Il successivo Allegro si apre con il principio di una fuga vera e propria, con soggetto, risposta e relativo controsoggetto, ma dopo questa esposizione formalmente perfetta il tutto confluisce in un trattamento del materiale tematico tipico della forma sonata, ma – e qui c’è il colpo d’ala che rende Mozart un maestro superiore a tutti noi – basandosi completamente sul piccolo nucleo tematico del soggetto.

Risposta e controsoggetto

Su questa manciata di note sono stati versati fiumi d’inchiostro perché, con ogni probabilità, il tema è stato tratto dalla Sonata in si bemolle maggiore di Muzio Clementi. Nella monografia di Massimo MilaLettura del Flauto Magico, l’autore si lancia in una lunga enumerazione di composizioni mozartiane e non che hanno un tema simile, ma chiunque sia l’autore di queste poche note non ha la minima importanza; ciò che conta realmente è come il tema viene sviluppato e credo di essere nel giusto se affermo che nessuno sarebbe mai riuscito a eguagliare una tale arditezza e un così ben studiato equilibrio formale. Inoltre, come sanno anche gli studenti di composizione, per realizzare una fuga è uso comune impiegare un tema scritto da altri.

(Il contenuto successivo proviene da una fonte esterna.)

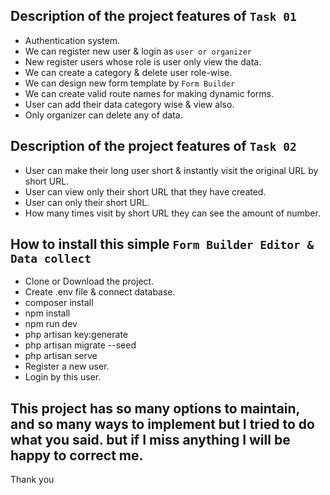 ## Description of the project features of `Task 01`
* Authentication system.
* We can register new user & login as `user or organizer`
* New register users whose role is user only view the data.
* We can create a category & delete user role-wise.
* We can design new form template by `Form Builder`
* We can create valid route names for making dynamic forms.
* User can add their data category wise & view also.
* Only organizer can delete any of data.

## Description of the project features of `Task 02`
* User can make their long user short & instantly visit the original URL by short URL.
* User can view only their short URL that they have created.
* User can only their short URL.
* How many times visit by short URL they can see the amount of number.

## How to install this simple `Form Builder Editor & Data collect`
* Clone or Download the project.
* Create .env file & connect database.
* composer install
* npm install
* npm run dev
* php artisan key:generate
* php artisan migrate --seed
* php artisan serve
* Register a new user.
* Login by this user.

## This project has so many options to maintain, and so many ways to implement but I tried to do what you said. but if I miss anything I will be happy to correct me.

Thank you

Sovrapposizione del secondo tema della forma sonata e del soggetto contrappuntistico

La cosa che lascia sbalorditi quando si ascolta questa ouverture è come il piccolo tema iniziale appaia continuamente in modo sempre diverso e con una fluidità che non conosce eguale. Ed è a questo punto che entra davvero in gioco la forma sonata: dopo un rapido passaggio alla tonalità della dominante in cui appare un secondo tema (che è però contrappuntato con il primo!), l’ouverture apparentemente si conclude, appunto, sulla dominante… senonché appare di nuovo il triplice accordo, quasi volesse ricordare al tema, il nostro “protagonista”, di aver smarrito la strada e che deve faticare ancora un po’ per ottenere la giusta ricompensa. Dopo questo breve episodio, riappare il primo tema ma stavolta proposto nella tonalità di si bemolle minore e viene presentato in una seconda lunga esposizione contrappuntistica. Dopo un breve ponte modulante, si fa ritorno alla tonalità d’impianto, con cui termina l’ouverture nel magnificente finale con il massiccio intervento degli ottoni (chissà, forse per anticipare l’antagonista dell’opera, la Regina della Notte). Si può ben vedere come tutto sia stato accuratamente progettato in questa straordinaria pagina sinfonica e come tutto funzioni alla perfezione e come Mozart abbia rivolto il suo lavoro non solo sull’aspetto prettamente musicale ma soprattutto verso una totale compenetrazione tra linguaggio musicale e simbolismo, incorporando elementi massonici (a cominciare proprio dalla tonalità di mi bemolle maggiore: non solo perché ha tre bemolli in chiave ma anche perché costituisce la tonalità tipica dell’espressione della religio privata mozartiana) ed elementi narrativi del libretto. E questo è solo l’inizio della più straordinaria delle opere composte da Wolfgang Amadeus Mozart.